EXERCISE DESCRIPTION =
Please return the full listing below without altering anything.

DATA SHOWN =
***

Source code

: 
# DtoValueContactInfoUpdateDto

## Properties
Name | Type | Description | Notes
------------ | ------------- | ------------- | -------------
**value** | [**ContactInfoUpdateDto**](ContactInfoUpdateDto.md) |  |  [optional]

***

ANSWER SPACE =
Source code

: 
# DtoValueContactInfoUpdateDto

## Properties
Name | Type | Description | Notes
------------ | ------------- | ------------- | -------------
**value** | [**ContactInfoUpdateDto**](ContactInfoUpdateDto.md) |  |  [optional]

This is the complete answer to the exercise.